Sunday, June 25, 2023

Conan the Barbarian on the Screen: Reflections

These past few years there was talk of bringing Robert Howard's Conan the Barbarian back to the screen--but then there always is (live-action and animation, film and television, etc., etc.), with nothing much usually coming of it. So it seems to have gone with the latest plans for a TV series.

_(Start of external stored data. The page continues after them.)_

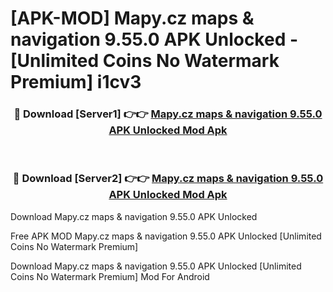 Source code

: # [APK-MOD] Mapy.cz  maps & navigation 9.55.0 APK Unlocked - [Unlimited Coins No Watermark Premium] i1cv3



<div align="center">
<h3>🔴 Download [Server1] 👉👉 <a href="https://momento.my/?title=Mapy.cz__maps_&_navigation_9.55.0_APK_Unlocked">Mapy.cz  maps & navigation 9.55.0 APK Unlocked Mod Apk</a></h3><br>

<h3>🔴 Download [Server2] 👉👉 <a href="https://momento.my/?title=Mapy.cz__maps_&_navigation_9.55.0_APK_Unlocked">Mapy.cz  maps & navigation 9.55.0 APK Unlocked Mod Apk</a></h3>
</div>



Download Mapy.cz  maps & navigation 9.55.0 APK Unlocked 

Free APK MOD Mapy.cz  maps & navigation 9.55.0 APK Unlocked [Unlimited Coins No Watermark Premium]

Download Mapy.cz  maps & navigation 9.55.0 APK Unlocked [Unlimited Coins No Watermark Premium] Mod For Android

It may be just as well, since I doubt that anything they are likely to make would be very satisfying to fans of the franchise--with the 2011 film exemplary. I recall looking forward to it more than I usually did to revisitations of such material because I had recently read my way through the entirety of Howard, and in the process found out just how much John Milius' film differed from it. The stuff about Conan's childhood and upbringing, the rambling about "will" recycled from Milius' Apocalypse Now script (Why does no one ever notice this?), the use of Thulsa Doom (a Kull the Conqueror character rather than a Conan the Barbarian one), the whiff of '70s/'80s action movie formula I was later to discuss in my book on paramilitary action-adventure--made clear to me that, much as I liked the 1982 movie, and have tended to groan at the thought of new takes on old classics, there actually was room for such a take here.*

Alas, the makers of the later film decided to remake the 1982 movie rather than go back to Howard and do something with that, and the result fell pretty flat.

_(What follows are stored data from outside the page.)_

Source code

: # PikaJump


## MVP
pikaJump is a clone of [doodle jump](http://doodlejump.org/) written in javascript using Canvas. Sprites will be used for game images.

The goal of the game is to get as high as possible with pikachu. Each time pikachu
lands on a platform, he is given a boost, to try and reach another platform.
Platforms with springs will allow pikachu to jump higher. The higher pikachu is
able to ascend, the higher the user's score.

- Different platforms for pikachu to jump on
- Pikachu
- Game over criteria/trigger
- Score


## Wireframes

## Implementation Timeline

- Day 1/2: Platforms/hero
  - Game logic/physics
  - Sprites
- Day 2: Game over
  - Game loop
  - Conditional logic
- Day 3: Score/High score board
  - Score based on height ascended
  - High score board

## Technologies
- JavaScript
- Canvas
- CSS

Taken as a simple action movie I remember it working well enough. Still, I didn't care to see more of Conan's childhood. (Indeed, I don't usually care to see action heroes "before you knew them," with this going especially for Conan, to the point that even though after finishing the Howard originals I was eager to read more, knowing that L. Sprague de Camp's tales turned in exactly that direction made me lose all interest in them. And they spent a quarter of the movie on exactly that.) Meanwhile, the vigor, the barbaric splendor, the epic feel that were for all the departures from the original true to Howard (and characteristically Milius) were gone, leaving something much more generic, much less memorable (with, I think, those who think the replacement of the "tangible aesthetic . . . and practical effects" right about this costing the film something).

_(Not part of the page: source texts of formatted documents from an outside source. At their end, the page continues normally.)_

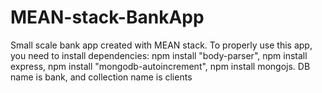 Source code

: # MEAN-stack-BankApp
Small scale bank app created with MEAN stack.
To properly use this app, you need to install dependencies:
npm install "body-parser",
npm install express,
npm install "mongodb-autoincrement",
npm install mongojs.
DB name is bank, and collection name is clients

So does it often go with remakes, which in eliding aspects of the old fail to come up with anything as compelling--the attainment of contemporaneity coming at the price of distinction, underlining the artistic pointlessness and commercial crassness that are hallmarks of the all too common enterprise. And certainly to go by what we have heard of recent remake attempts, it is hard to imagine material less likely to survive contemporary handling than Conan.

* Ironically, 1997's Kull the Conqueror actually used more of the Conan material, drawing heavily on the plot of the one novel Howard wrote, The Hour of the Dragon--to its benefit, though I would not credit it with doing that book justice. (I have said it before many a time but will say it again--for all their flaws the pulp adventures of old were way, way more satisfying reads than today's bloated pop fiction.)